Inverting default `collect` behavior when iterator returns an array

A MWE:

struct MyIter
    n
    limit
end

function Base.iterate(m::MyIter)
    state = ones(m.n)
    return  (state,state .+ 1)
end

function Base.iterate(m::MyIter,state)
    if first(state) > m.limit
        return nothing
    else
        new_state = state .+ 1
        return (state,new_state)
    end

end

function Base.length(m::MyIter)
    return m.limit
end


collect(MyIter(2,10))

This will return:

julia> collect(MyIter(2,10))
10-element Vector{Any}:
 [1.0, 1.0]
 [2.0, 2.0]
 [3.0, 3.0]
 [4.0, 4.0]
 [5.0, 5.0]
 [6.0, 6.0]
 [7.0, 7.0]
 [8.0, 8.0]
 [9.0, 9.0]
 [10.0, 10.0]

Is there a different design such that my iterator could return [[1.0,2.0...,10.0],[1.0,2.0...,10.0]] or an n by limitmatrix, without users needing to do that step manually when collecting?

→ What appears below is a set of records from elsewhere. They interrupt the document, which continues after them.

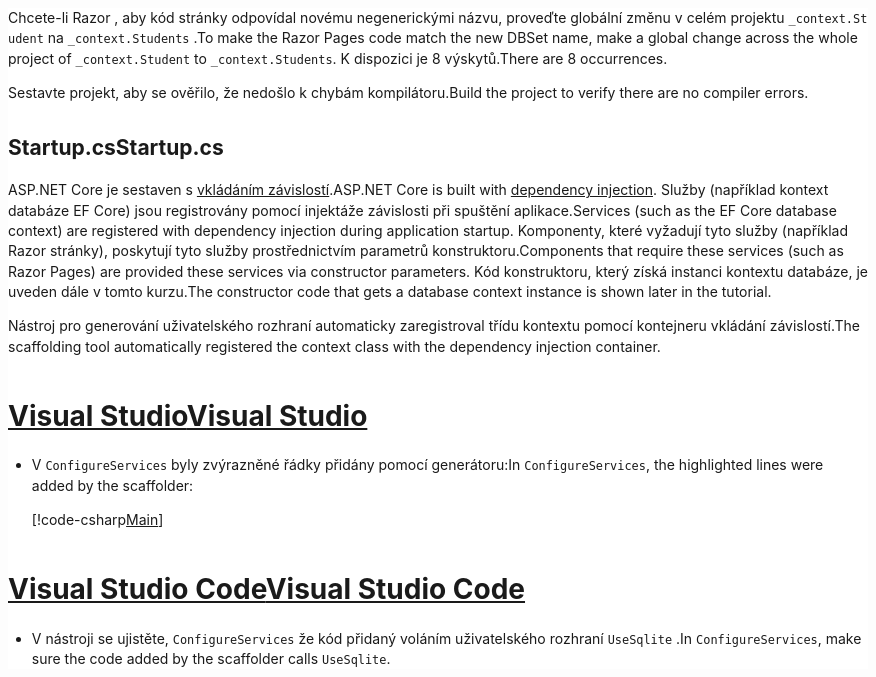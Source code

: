 <span data-ttu-id="3b5d2-271">Chcete-li Razor , aby kód stránky odpovídal novému negenerickými názvu, proveďte globální změnu v celém projektu `_context.Student` na `_context.Students` .</span><span class="sxs-lookup"><span data-stu-id="3b5d2-271">To make the Razor Pages code match the new DBSet name, make a global change across the whole project of `_context.Student` to `_context.Students`.</span></span>  <span data-ttu-id="3b5d2-272">K dispozici je 8 výskytů.</span><span class="sxs-lookup"><span data-stu-id="3b5d2-272">There are 8 occurrences.</span></span>

<span data-ttu-id="3b5d2-273">Sestavte projekt, aby se ověřilo, že nedošlo k chybám kompilátoru.</span><span class="sxs-lookup"><span data-stu-id="3b5d2-273">Build the project to verify there are no compiler errors.</span></span>

## <a name="startupcs"></a><span data-ttu-id="3b5d2-274">Startup.cs</span><span class="sxs-lookup"><span data-stu-id="3b5d2-274">Startup.cs</span></span>

<span data-ttu-id="3b5d2-275">ASP.NET Core je sestaven s [vkládáním závislostí](xref:fundamentals/dependency-injection).</span><span class="sxs-lookup"><span data-stu-id="3b5d2-275">ASP.NET Core is built with [dependency injection](xref:fundamentals/dependency-injection).</span></span> <span data-ttu-id="3b5d2-276">Služby (například kontext databáze EF Core) jsou registrovány pomocí injektáže závislosti při spuštění aplikace.</span><span class="sxs-lookup"><span data-stu-id="3b5d2-276">Services (such as the EF Core database context) are registered with dependency injection during application startup.</span></span> <span data-ttu-id="3b5d2-277">Komponenty, které vyžadují tyto služby (například Razor stránky), poskytují tyto služby prostřednictvím parametrů konstruktoru.</span><span class="sxs-lookup"><span data-stu-id="3b5d2-277">Components that require these services (such as Razor Pages) are provided these services via constructor parameters.</span></span> <span data-ttu-id="3b5d2-278">Kód konstruktoru, který získá instanci kontextu databáze, je uveden dále v tomto kurzu.</span><span class="sxs-lookup"><span data-stu-id="3b5d2-278">The constructor code that gets a database context instance is shown later in the tutorial.</span></span>

<span data-ttu-id="3b5d2-279">Nástroj pro generování uživatelského rozhraní automaticky zaregistroval třídu kontextu pomocí kontejneru vkládání závislostí.</span><span class="sxs-lookup"><span data-stu-id="3b5d2-279">The scaffolding tool automatically registered the context class with the dependency injection container.</span></span>

# <a name="visual-studio"></a>[<span data-ttu-id="3b5d2-280">Visual Studio</span><span class="sxs-lookup"><span data-stu-id="3b5d2-280">Visual Studio</span></span>](#tab/visual-studio)

* <span data-ttu-id="3b5d2-281">V `ConfigureServices` byly zvýrazněné řádky přidány pomocí generátoru:</span><span class="sxs-lookup"><span data-stu-id="3b5d2-281">In `ConfigureServices`, the highlighted lines were added by the scaffolder:</span></span>

  [!code-csharp[Main](intro/samples/cu30/Startup.cs?name=snippet_ConfigureServices&highlight=5-6)]

# <a name="visual-studio-code"></a>[<span data-ttu-id="3b5d2-282">Visual Studio Code</span><span class="sxs-lookup"><span data-stu-id="3b5d2-282">Visual Studio Code</span></span>](#tab/visual-studio-code)

* <span data-ttu-id="3b5d2-283">V nástroji se ujistěte, `ConfigureServices` že kód přidaný voláním uživatelského rozhraní `UseSqlite` .</span><span class="sxs-lookup"><span data-stu-id="3b5d2-283">In `ConfigureServices`, make sure the code added by the scaffolder calls `UseSqlite`.</span></span>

Would something like this work?

struct MyIter
    n
    limit
end

function Base.iterate(m::MyIter)
    state = ones(m.limit)
    for i in 1:m.limit
         state[i] = i
    end
    return  (state, (state,1))
end

function Base.iterate(m::MyIter,state)
    if state[2] > m.n
        return nothing
    else
        return (state[1], state[2]+1)
    end

end

function Base.length(m::MyIter)
    return m.n
end

I’m on mobile on the road so I can’t test it right now, but I think this will return the data in the flipped orientation.

2 Likes

Just realized that this will return arrays that all point to the same object. The second iterate function should return a copy of state[1] if you want all of the numbers to operate independently.

2 Likes

Thank you - I took your essential idea of iterating over each item, therefore effectively collecting column by column instead of row by row.